Reflection for September 2019

By Sister Ann Clark, CPPS

It has been quite a summer in Dayton, Ohio. It began on May 25 when the KKK held a rally at Courthouse Square in downtown Dayton. Days after Montgomery County issued a permit to a Ku Klux Klan-affiliated group to rally on Courthouse Square, a coalition of community groups mounted an effort to counter the planned event. In the end there were nine Klan members who showed up and 500 to 600 counter-protesters to say there is no room for hate in Dayton. I was proud of our city.

Then on Memorial Day, after a lovely day for picnics and outings, the weather turned ugly that night. There were 15 tornadoes that devastated parts of the city. The parts that were hit were generally lower-income areas. Many apartments, houses and businesses were destroyed. The extent of the devastation was not really known until the next morning. Many trees were down, houses were without roofs and parts of buildings were in the streets and on lawns. There was no electricity in the hard-hit areas. One place that was hit was a water pumping station, so areas were without both electric and water for days. The people of Dayton came through again and donated water, food and money. There were even people who pitched pop-up tents near the worst areas to provide water and food for volunteers as they worked to clean up the trees and debris created by the tornadoes. Again, I was proud of our city.

On August 4, we woke up to the devastating news of a mass shooting in the Oregon District (an entertainment district downtown) with nine people killed. This was less than 24 hours after 22 were killed in another mass shooting in El Paso, Texas. The shooter in Dayton, the 10th fatality, was killed by the Dayton police. Again, the city rallied. There was a vigil that night in the Oregon District to pray for the victims and for the city. Streets were packed with people gathered to mourn and to try to comprehend that this could happen here. Again, I was proud of our city — #daytonstrong.
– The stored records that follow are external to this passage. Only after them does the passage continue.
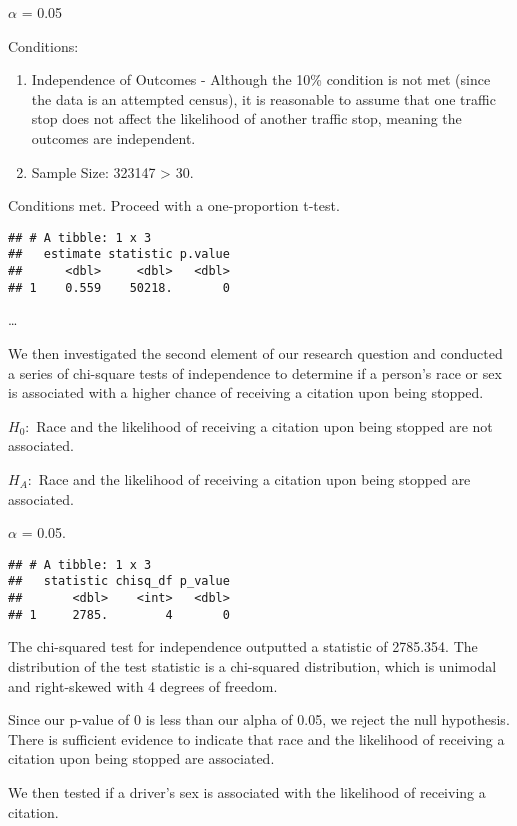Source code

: \documentclass[
]{article}
\begin{document}
\(\alpha\) = 0.05

Conditions:

\begin{enumerate}
\def\labelenumi{\arabic{enumi}.}
\item
  Independence of Outcomes - Although the 10\% condition is not met
  (since the data is an attempted census), it is reasonable to assume
  that one traffic stop does not affect the likelihood of another
  traffic stop, meaning the outcomes are independent.
\item
  Sample Size: 323147 \textgreater{} 30.
\end{enumerate}

Conditions met. Proceed with a one-proportion t-test.

\begin{verbatim}
## # A tibble: 1 x 3
##   estimate statistic p.value
##      <dbl>     <dbl>   <dbl>
## 1    0.559    50218.       0
\end{verbatim}

\ldots{}

We then investigated the second element of our research question and
conducted a series of chi-square tests of independence to determine if a
person's race or sex is associated with a higher chance of receiving a
citation upon being stopped.

\(H_0:\) Race and the likelihood of receiving a citation upon being
stopped are not associated.

\(H_A:\) Race and the likelihood of receiving a citation upon being
stopped are associated.

\(\alpha\) = 0.05.

\begin{verbatim}
## # A tibble: 1 x 3
##   statistic chisq_df p_value
##       <dbl>    <int>   <dbl>
## 1     2785.        4       0
\end{verbatim}

The chi-squared test for independence outputted a statistic of 2785.354.
The distribution of the test statistic is a chi-squared distribution,
which is unimodal and right-skewed with 4 degrees of freedom.

Since our p-value of 0 is less than our alpha of 0.05, we reject the
null hypothesis. There is sufficient evidence to indicate that race and
the likelihood of receiving a citation upon being stopped are
associated.

We then tested if a driver's sex is associated with the likelihood of
receiving a citation.
\end{document}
As a Congregation, we could not remain silent after such a horrible tragedy. Our newly elected Community Council issued a press release in which we said that we “strengthen our resolve to counter and overcome the negative influences in our culture that result in this violence and to demand sensible legislation that works for the good of all people, not for the powerful few. … We believe that each person is precious in God’s eyes, even those who commit acts of violence. As Daytonians, El Pasoans and so many others have been demonstrating, let’s continue to show our care and concern for our neighbors, especially those who are on the fringes. … In doing this, together we build a more peaceful and loving society where the power of love, not hate, is triumphant.”

It seems that each day brings a new tragedy, a senseless shedding of blood by violence. As people dedicated to the Precious Blood of Jesus, we are called, at this time in our country and in our world, to be witnesses of God’s reconciling and redeeming love — maybe in a way we never have before. It is a great challenge for us. May we accept the challenge!